I wrote a long solution, but it didn't save. Grr... Rather than write it again, I'm just gonna post the important points. Hopefully, someone can follow it and make sure the math is correct.

Consider them to start at 12 o clock so both the minute and the hour are at 0 degrees. The minute hand travels at 6 degrees/min. The hour hand travels at 0.25 degrees/min. At time t, the minute hand is at 6t degrees and the hour hand is at 0.25 degrees. Converting from polar to Cartesian coordinates gives the minute hand to be at (4cos(6t), 4sin(6t)) and the hour hand to be at (3cos(0.25t), 3sin(0.25t)).

Applying the distance formula and using (cosx)^2+(sinx)^2=1 and cos(x-y)=cosx*cosy+sinx*siny simplifies the distance into d=sqrt(25-24*cos(5.5t)). d'=66*sin(5.5t)/sqrt(25-24cos(5.5t)).

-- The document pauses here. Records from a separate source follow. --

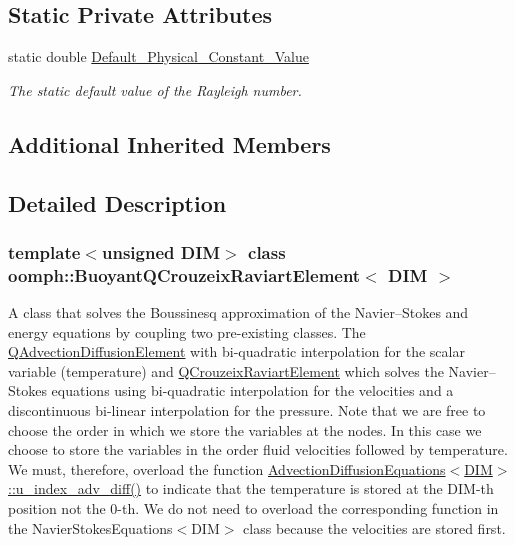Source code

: \subsection*{Static Private Attributes}
\begin{DoxyCompactItemize}
\item 
static double \hyperlink{classoomph_1_1BuoyantQCrouzeixRaviartElement_a3214e603f9b4108348c6a9abcede67ac}{Default\+\_\+\+Physical\+\_\+\+Constant\+\_\+\+Value}
\begin{DoxyCompactList}\small\item\em The static default value of the Rayleigh number. \end{DoxyCompactList}\end{DoxyCompactItemize}
\subsection*{Additional Inherited Members}


\subsection{Detailed Description}
\subsubsection*{template$<$unsigned D\+IM$>$\newline
class oomph\+::\+Buoyant\+Q\+Crouzeix\+Raviart\+Element$<$ D\+I\+M $>$}

A class that solves the Boussinesq approximation of the Navier--Stokes and energy equations by coupling two pre-\/existing classes. The \hyperlink{classoomph_1_1QAdvectionDiffusionElement}{Q\+Advection\+Diffusion\+Element} with bi-\/quadratic interpolation for the scalar variable (temperature) and \hyperlink{classoomph_1_1QCrouzeixRaviartElement}{Q\+Crouzeix\+Raviart\+Element} which solves the Navier--Stokes equations using bi-\/quadratic interpolation for the velocities and a discontinuous bi-\/linear interpolation for the pressure. Note that we are free to choose the order in which we store the variables at the nodes. In this case we choose to store the variables in the order fluid velocities followed by temperature. We must, therefore, overload the function \hyperlink{classoomph_1_1AdvectionDiffusionEquations_aadffa26c42be5d4a1156a7467de48fb8}{Advection\+Diffusion\+Equations$<$\+D\+I\+M$>$\+::u\+\_\+index\+\_\+adv\+\_\+diff()} to indicate that the temperature is stored at the D\+I\+M-\/th position not the 0-\/th. We do not need to overload the corresponding function in the Navier\+Stokes\+Equations$<$\+D\+I\+M$>$ class because the velocities are stored first. 

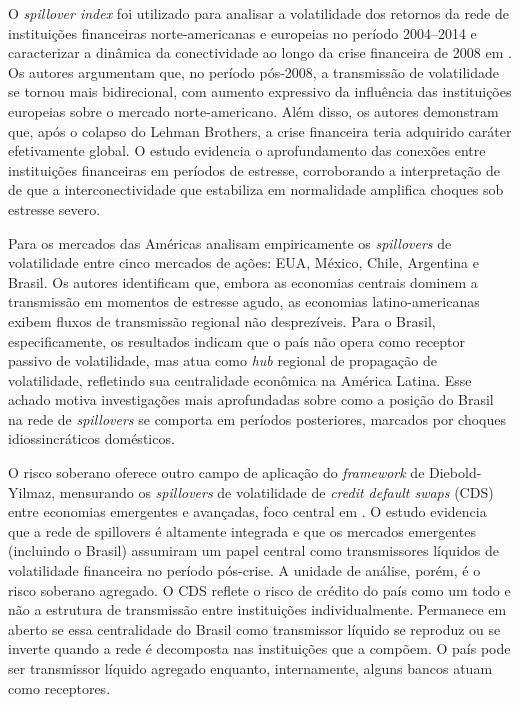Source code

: \documentclass[12pt, a4paper, oneside, english, brazil]{abntex2}
\begin{document}
O \textit{spillover index} foi utilizado para analisar a volatilidade dos retornos da rede de 
instituições financeiras norte-americanas e europeias no período 2004--2014 e caracterizar a 
dinâmica da conectividade ao longo da crise financeira de 2008 em \textcite{diebold2016}. 
Os autores argumentam que, no período pós-2008, a transmissão de
volatilidade se tornou mais bidirecional, com aumento expressivo da influência das
instituições europeias sobre o mercado norte-americano. Além disso, os autores demonstram
que, após o colapso do Lehman Brothers, a crise financeira teria adquirido caráter
efetivamente global. O estudo evidencia o aprofundamento das conexões entre instituições
financeiras em períodos de estresse, corroborando a interpretação de
\textcite{acemoglu2015} de que a interconectividade que estabiliza em normalidade 
amplifica choques sob estresse severo.

Para os mercados das Américas \textcite{diebold2011} analisam empiricamente os 
\textit{spillovers} de volatilidade entre cinco mercados de ações: EUA, México, Chile, 
Argentina e Brasil. Os autores identificam que, embora as
economias centrais dominem a transmissão em momentos de estresse agudo, as economias
latino-americanas exibem fluxos de transmissão regional não desprezíveis. Para o Brasil,
especificamente, os resultados indicam que o país não opera como receptor passivo de
volatilidade, mas atua como \textit{hub} regional de propagação de volatilidade,
refletindo sua centralidade econômica na América Latina. Esse achado motiva investigações
mais aprofundadas sobre como a posição do Brasil na rede de \textit{spillovers} se
comporta em períodos posteriores, marcados por choques idiossincráticos domésticos.

O risco soberano oferece outro campo de aplicação do \textit{framework} de Diebold-Yilmaz, 
mensurando os \textit{spillovers} de volatilidade de \textit{credit default swaps} 
(CDS) entre economias emergentes e avançadas, foco central em \textcite{bostanci2020}.
O estudo evidencia que a rede de spillovers é altamente integrada e que os mercados emergentes
(incluindo o Brasil) assumiram um papel central como transmissores líquidos de volatilidade
financeira no período pós-crise. A unidade de análise, porém, é o risco soberano agregado.
O CDS reflete o risco de crédito do país como um todo e não a estrutura de transmissão 
entre instituições individualmente. Permanece em aberto se essa centralidade do Brasil 
como transmissor líquido se reproduz ou se inverte quando a rede é decomposta 
nas instituições que a compõem. O país pode ser transmissor líquido agregado 
enquanto, internamente, alguns bancos atuam como receptores.
\end{document}
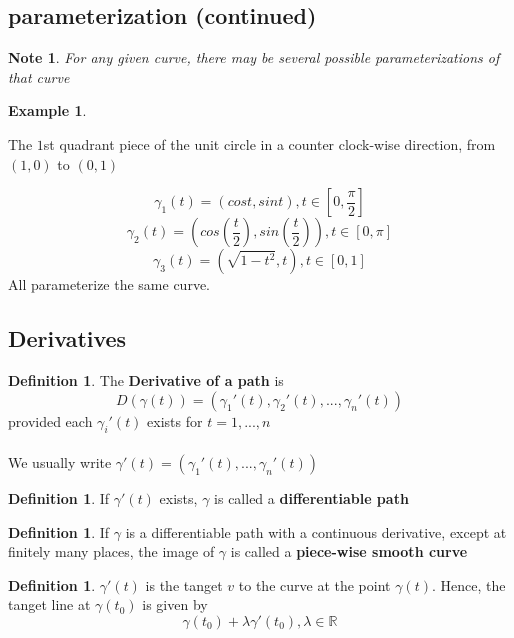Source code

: \documentclass[12pt]{article}
\theoremstyle{plain}
\newtheorem*{note}{Note}
\theoremstyle{definition}
\newtheorem{definition}[theorem]{Definition}
\newtheorem{example}[theorem]{Example}
\begin{document}
\subsection{parameterization (continued)}

\begin{note}
	For any given curve, there may be several possible parameterizations of that curve
\end{note}

\begin{example}
	
\end{example} The $1$st quadrant piece of the unit circle in a counter clock-wise direction, from $(1,0)$ to $(0,1)$

$$\gamma_1 (t) = (cost, sint), t\in [0, \frac{\pi}{2}]$$
$$\gamma_2 (t) = (cos(\frac{t}{2}), sin(\frac{t}{2})), t\in [0, \pi]$$
$$\gamma_3 (t) = (\sqrt{1-t^2}, t), t\in [0, 1]$$
All parameterize the same curve.

\subsection{Derivatives}

\begin{definition}
	The \textbf{Derivative of a path} is
	$$D(\gamma(t)) = (\gamma_1'(t), \gamma_2'(t), ... , \gamma_n'(t))$$
	provided each $\gamma_i'(t)$ exists for $t=1,...,n$\\
	\\
	We usually write $\gamma' (t) = (\gamma_1'(t),...,\gamma_n'(t))$ 
\end{definition}

\begin{definition}
	If $\gamma'(t)$ exists, $\gamma$ is called a \textbf{differentiable path}
\end{definition}

\begin{definition}
	If $\gamma$ is a differentiable path with a continuous derivative, except at finitely many places, the image of $\gamma$ is called a \textbf{piece-wise smooth curve}
\end{definition}

\begin{definition}
	$\gamma'(t)$ is the tanget $v$ to the curve at the point $\gamma (t)$. Hence, the tanget line at $\gamma (t_0)$ is given by
	$$\gamma (t_0) + \lambda \gamma ' (t_0), \lambda \in \mathbb{R}$$
\end{definition}
\end{document}

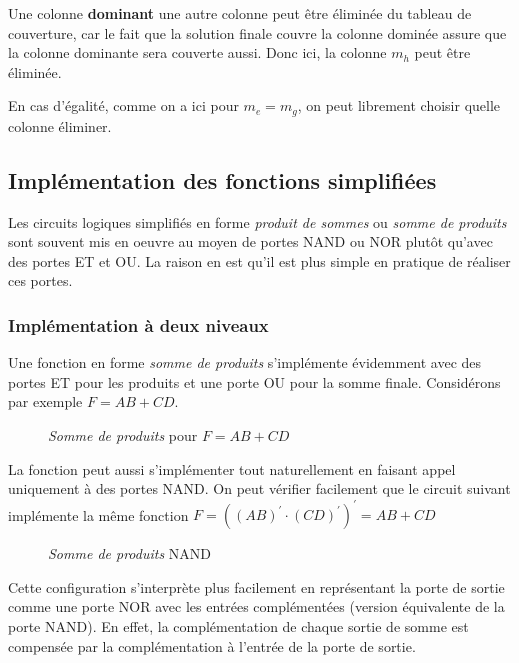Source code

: \documentclass[11pt]{article}
\begin{document}
Une colonne \textbf{dominant} une autre colonne peut être éliminée du tableau de
couverture, car le fait que la solution finale couvre la colonne
dominée assure que la colonne dominante sera couverte aussi. Donc ici,
la colonne \(m_h\) peut être éliminée.

En cas d'égalité, comme on a ici pour \(m_e = m_g\), on peut librement
choisir quelle colonne éliminer.

\subsection{Implémentation des fonctions simplifiées}
\label{sec:orgaab6953}

Les circuits logiques simplifiés en forme \emph{produit de sommes} ou
\emph{somme de produits} sont souvent mis en oeuvre au moyen de portes NAND
ou NOR plutôt qu'avec des portes ET et OU. La raison en est qu'il est
plus simple en pratique de réaliser ces portes.

\subsubsection{Implémentation à deux niveaux}
\label{sec:org04f2b9b}

Une fonction en forme \emph{somme de produits} s'implémente évidemment avec
des portes ET pour les produits et une porte OU pour la somme
finale. Considérons par exemple \(F = AB + CD\).

\begin{figure}[htbp]
\centering

\caption{\label{fig:org2344df0}\emph{Somme de produits} pour \(F = AB + CD\)}
\end{figure} 

La fonction peut aussi s'implémenter tout naturellement en faisant
appel uniquement à des portes NAND. On peut vérifier facilement que le
circuit suivant implémente la même fonction \(F = ((AB)^\prime \cdot
(CD)^\prime)^\prime = AB + CD\)

\begin{figure}[htbp]
\centering

\caption{\label{fig:org2edd962}\emph{Somme de produits} NAND}
\end{figure} 

Cette configuration s'interprète plus facilement en représentant la
porte de sortie comme une porte NOR avec les entrées complémentées
(version équivalente de la porte NAND). En effet, la complémentation
de chaque sortie de somme est compensée par la complémentation à
l'entrée de la porte de sortie.
\end{document}
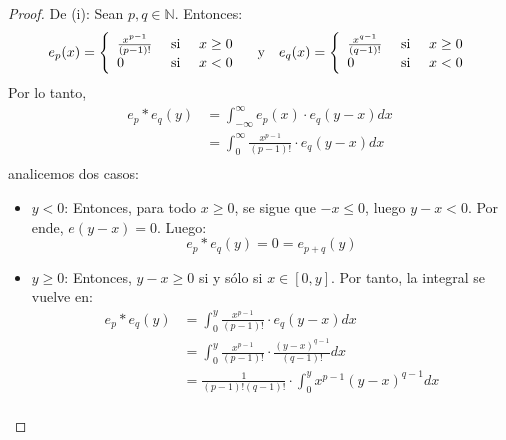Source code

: \documentclass[12pt]{report}
\newcounter{it}
\theoremstyle{largebreak}
\begin{document}
    \begin{proof}
        De (i): Sean $p,q\in\mathbb{N}$. Entonces:
        \begin{equation*}
            e_p(x)=\left\{
                    \begin{array}{lcr}
                        \frac{x^{p-1}}{(p-1)!} & \textup{ si } & x\geq 0 \\
                        0 & \textup{ si }&x<0\\
                    \end{array}
                \right.
            \quad\textup{y}\quad
            e_q(x)=\left\{
                    \begin{array}{lcr}
                        \frac{x^{q-1}}{(q-1)!} & \textup{ si } & x\geq 0 \\
                        0 & \textup{ si }&x<0\\
                    \end{array}
                \right.
        \end{equation*}
        Por lo tanto,
        \begin{equation*}
            \begin{split}
                e_p*e_q(y)&=\int_{-\infty}^\infty e_p(x)\cdot e_q(y-x)dx\\
                &=\int_{0}^\infty\frac{x^{p-1}}{(p-1)!}\cdot e_q(y-x)dx\\ 
            \end{split}
        \end{equation*}
        analicemos dos casos:
        \begin{itemize}
            \item $y<0$: Entonces, para todo $x\geq 0$, se sigue que $-x\leq 0$, luego $y-x<0$. Por ende, $e(y-x)=0$. Luego:
            \begin{equation*}
                e_p*e_q(y)=0=e_{p+q}(y)
            \end{equation*}
            \item $y\geq 0$: Entonces, $y-x\geq 0$ si y sólo si $x\in[0,y]$. Por tanto, la integral se vuelve en:
            \begin{equation*}
                \begin{split}
                    e_p*e_q(y)&=\int_{0}^y\frac{x^{p-1}}{(p-1)!}\cdot e_q(y-x)dx\\
                    &=\int_{0}^y\frac{x^{p-1}}{(p-1)!}\cdot\frac{(y-x)^{q-1}}{(q-1)!}dx\\
                    &=\frac{1}{(p-1)!(q-1)!}\cdot\int_{0}^y x^{p-1}(y-x)^{q-1}dx\\

\end{split}
\end{equation*}
\end{itemize}
\end{proof}
\end{document}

Also, defining f=d^2. Then f'=2d*d'. f''=2*(d')^2+2d*d''. For the distance to increase most rapidly, d''=0. Hence f''=2*(d')^2.

f=25-24*cos(5.5t), f'=132*sin(5.5t), f''=726*cos(5.5t).

Setting f''=2*(d')^2 would simplify into
25*cos(5.5t)-24(cos(5.5t))^2=12*(sin(5.5t))^2
                                          =12*(1-(cos(5.5t))^2)

This simplifies into a quadratic in terms of cos(5.5t).
12(cos(5.5t))^2-25*cos(5.5t)+12=0

Solving yields cos(5.5t) = 3/4 or 4/3. Only 3/4 is valid. It can be verified that this gives a maximum instead of a minimum.

Plugging cos(5.5t) into the formula for d yields sqrt(7).